The question was unthinkable just a year ago. But the combination of SGC’s orchestrated shrinkage, and CGC’s unprecedented rise in grading volume, has many vintage collectors asking some hard questions. One of them is this: “So, if SGC folds, who will you use for vintage grading?”

Let’s not put the cart before the horse regarding SGC’s future–but I have heard from many collectors who are now holding back from SGC to see how everything shakes out before submitting to them. And admittedly, I’m doing the same.

CGC’s total volume increase, while impressive, needs a more nuanced analysis before we can jump to any conclusions about sports cards or especially vintage. For starters, 400k of those cards graded last month were TCG. But still, they outperformed SGC for sports volume as well. And in fact, they grew more in sports than any other category–likely due to some grading specials. But volume is volume:

But what about vintage? 

Vintage is yet another tale. Even with all of that sports volume, not much is vintage (which I will define here as 1960’s and earlier to fit with Gemrate categories). Of the 97k sports cards CGC graded, only 1.7% of cards graded were vintage. That’s just 1,600 vintage cards, compared to around 16k for SGC and 32k for PSA.

So, even if CGC eventually makes meaningful inroads into vintage, nothing is imminent. But SGC lost half of its vintage volume in a month’s time, and PSA’s numbers were steady, meaning that there might be some pent up demand somewhere.

Broome on Vintage

Andy Broome, Vice President of CGC Cards and head sports card grader, was a recent guest in a Cardhound Guest Expert forum, and he was asked specifically about vintage. Does CGC care to grow vintage market share? After all, there is an infinite supply of new ultramodern cards to grade. Vintage population, on the other hand, is fixed and finite.

Broome responded, “I think there is upside in gaining market share in vintage. Sports as a whole is a priority for CGC and vintage sports is one aspect of that.

TCG may be the flavor of the day, but TCG is not the entire card market. One of the reasons why we want to grow vintage and sports in general is that we want to be able to offer a complete service, meaning we have expertise in all areas of cards. We do not want to specialize in just one area.

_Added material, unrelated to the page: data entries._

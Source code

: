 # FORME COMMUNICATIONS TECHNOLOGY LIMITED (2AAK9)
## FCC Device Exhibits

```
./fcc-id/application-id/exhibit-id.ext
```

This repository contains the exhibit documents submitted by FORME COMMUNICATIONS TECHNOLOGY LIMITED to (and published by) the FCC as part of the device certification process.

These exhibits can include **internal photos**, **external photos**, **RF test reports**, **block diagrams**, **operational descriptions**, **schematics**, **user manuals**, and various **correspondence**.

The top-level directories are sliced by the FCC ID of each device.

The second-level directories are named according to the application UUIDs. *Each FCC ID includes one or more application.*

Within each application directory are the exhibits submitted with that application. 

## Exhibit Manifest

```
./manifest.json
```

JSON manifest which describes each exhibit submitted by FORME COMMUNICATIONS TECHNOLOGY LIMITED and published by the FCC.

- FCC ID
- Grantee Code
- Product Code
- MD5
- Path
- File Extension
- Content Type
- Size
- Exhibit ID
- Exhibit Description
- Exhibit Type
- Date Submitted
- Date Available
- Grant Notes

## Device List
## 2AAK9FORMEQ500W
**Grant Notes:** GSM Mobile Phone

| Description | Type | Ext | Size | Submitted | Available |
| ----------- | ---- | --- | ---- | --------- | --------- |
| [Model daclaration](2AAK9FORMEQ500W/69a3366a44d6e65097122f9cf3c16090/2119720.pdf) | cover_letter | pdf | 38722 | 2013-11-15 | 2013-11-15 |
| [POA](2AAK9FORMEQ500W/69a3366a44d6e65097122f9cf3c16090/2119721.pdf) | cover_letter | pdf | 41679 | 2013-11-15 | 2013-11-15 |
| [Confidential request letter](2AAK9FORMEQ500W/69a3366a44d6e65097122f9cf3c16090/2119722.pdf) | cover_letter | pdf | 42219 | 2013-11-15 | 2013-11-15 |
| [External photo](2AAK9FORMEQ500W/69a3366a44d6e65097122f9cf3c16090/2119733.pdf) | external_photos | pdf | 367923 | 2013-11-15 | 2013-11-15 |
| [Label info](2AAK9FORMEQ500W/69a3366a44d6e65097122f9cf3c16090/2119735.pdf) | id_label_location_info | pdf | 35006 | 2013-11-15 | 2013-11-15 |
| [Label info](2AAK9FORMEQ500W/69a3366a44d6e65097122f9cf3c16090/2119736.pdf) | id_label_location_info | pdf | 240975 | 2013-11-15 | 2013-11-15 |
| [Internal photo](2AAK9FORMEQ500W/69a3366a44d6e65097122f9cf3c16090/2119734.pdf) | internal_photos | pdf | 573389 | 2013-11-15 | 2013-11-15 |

Many collectors and dealers are involved with a range of material. We want to be the trusted expert that can authenticate and grade all of your cards, whether your sub box has all TCG, or a mix of TCG, non-sports and sport and vintage. It is frustrating when you have cards returned to you because that grading company cannot do that type of material.” If CGC wants to position its brand as a premier grader–one brand that can do it all–growing its vintage share is important.

How Much Raw Vintage Remains?

Regarding the fixed supply of remaining raw vintage at this point, Broome responded “while I can’t argue that there is a finite number of vintage cards left to grade, that finite number is still quite large. Think about just T206 cards. There’s no doubt that there were millions printed. A large number have survived. We see T206 cards on a near daily basis today. I saw T-cards on a daily basis going back to early 2000s and we are still grading raw T-cards!”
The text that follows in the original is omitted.